====== Entries shown

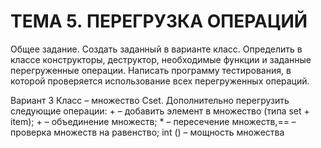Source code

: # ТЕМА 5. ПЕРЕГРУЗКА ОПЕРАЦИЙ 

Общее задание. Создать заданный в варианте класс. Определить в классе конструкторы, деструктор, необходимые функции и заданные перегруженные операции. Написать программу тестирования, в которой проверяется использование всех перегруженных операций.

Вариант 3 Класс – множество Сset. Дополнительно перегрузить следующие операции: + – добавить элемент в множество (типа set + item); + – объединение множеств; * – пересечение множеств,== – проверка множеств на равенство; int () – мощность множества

============
====== Entries shown

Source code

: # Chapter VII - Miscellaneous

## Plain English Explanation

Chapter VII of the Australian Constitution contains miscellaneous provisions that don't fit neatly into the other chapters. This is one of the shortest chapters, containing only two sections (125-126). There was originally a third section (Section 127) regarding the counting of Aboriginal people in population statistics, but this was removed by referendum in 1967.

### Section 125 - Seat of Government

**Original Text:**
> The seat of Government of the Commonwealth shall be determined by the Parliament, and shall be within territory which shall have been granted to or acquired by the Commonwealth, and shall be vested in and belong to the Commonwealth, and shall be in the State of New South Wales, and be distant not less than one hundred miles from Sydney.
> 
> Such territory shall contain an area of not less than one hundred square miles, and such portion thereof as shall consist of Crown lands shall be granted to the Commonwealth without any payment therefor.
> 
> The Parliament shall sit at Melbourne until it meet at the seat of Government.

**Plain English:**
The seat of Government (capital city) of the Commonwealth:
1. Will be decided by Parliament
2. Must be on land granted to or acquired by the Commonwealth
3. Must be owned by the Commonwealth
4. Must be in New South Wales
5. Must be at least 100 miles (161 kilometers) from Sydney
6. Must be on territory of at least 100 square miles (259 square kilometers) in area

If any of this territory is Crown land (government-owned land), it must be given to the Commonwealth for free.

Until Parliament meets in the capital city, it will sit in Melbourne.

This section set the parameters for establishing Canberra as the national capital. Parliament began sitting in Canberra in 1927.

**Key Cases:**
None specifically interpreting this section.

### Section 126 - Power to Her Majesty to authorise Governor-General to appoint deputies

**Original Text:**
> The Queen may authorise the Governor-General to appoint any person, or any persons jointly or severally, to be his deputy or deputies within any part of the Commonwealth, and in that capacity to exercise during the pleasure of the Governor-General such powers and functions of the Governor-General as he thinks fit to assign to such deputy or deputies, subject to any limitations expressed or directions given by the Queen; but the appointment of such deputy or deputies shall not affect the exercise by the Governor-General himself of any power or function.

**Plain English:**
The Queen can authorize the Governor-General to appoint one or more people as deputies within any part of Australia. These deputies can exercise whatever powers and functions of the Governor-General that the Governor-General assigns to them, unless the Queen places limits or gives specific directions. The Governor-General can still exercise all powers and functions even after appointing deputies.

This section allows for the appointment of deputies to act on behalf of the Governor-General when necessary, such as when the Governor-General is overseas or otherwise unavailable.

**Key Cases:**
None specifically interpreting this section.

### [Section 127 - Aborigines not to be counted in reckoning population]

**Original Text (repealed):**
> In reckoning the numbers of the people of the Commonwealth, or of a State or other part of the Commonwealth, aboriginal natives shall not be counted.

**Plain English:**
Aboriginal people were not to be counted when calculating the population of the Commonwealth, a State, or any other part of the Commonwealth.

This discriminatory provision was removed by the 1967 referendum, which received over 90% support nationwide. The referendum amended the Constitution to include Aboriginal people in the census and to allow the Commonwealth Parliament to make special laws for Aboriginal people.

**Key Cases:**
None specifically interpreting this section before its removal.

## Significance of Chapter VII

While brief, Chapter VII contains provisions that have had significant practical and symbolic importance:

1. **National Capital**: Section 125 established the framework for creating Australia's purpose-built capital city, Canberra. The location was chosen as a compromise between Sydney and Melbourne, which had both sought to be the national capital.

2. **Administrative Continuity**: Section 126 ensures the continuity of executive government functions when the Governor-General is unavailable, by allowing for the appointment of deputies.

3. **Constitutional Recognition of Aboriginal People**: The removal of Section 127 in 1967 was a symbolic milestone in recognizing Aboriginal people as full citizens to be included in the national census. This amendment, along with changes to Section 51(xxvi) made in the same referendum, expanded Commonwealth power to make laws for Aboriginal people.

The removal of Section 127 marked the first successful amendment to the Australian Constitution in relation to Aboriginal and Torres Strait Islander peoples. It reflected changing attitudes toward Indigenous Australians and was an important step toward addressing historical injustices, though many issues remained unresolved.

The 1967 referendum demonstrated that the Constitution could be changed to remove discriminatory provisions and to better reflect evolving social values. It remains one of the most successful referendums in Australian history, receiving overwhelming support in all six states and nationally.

============

● Exercise requirements
In the listing above, locate each line with "acquired" and copy it.

● Your response
> The seat of Government of the Commonwealth shall be determined by the Parliament, and shall be within territory which shall have been granted to or acquired by the Commonwealth, and shall be vested in and belong to the Commonwealth, and shall be in the State of New South Wales, and be distant not less than one hundred miles from Sydney.
2. Must be on land granted to or acquired by the Commonwealth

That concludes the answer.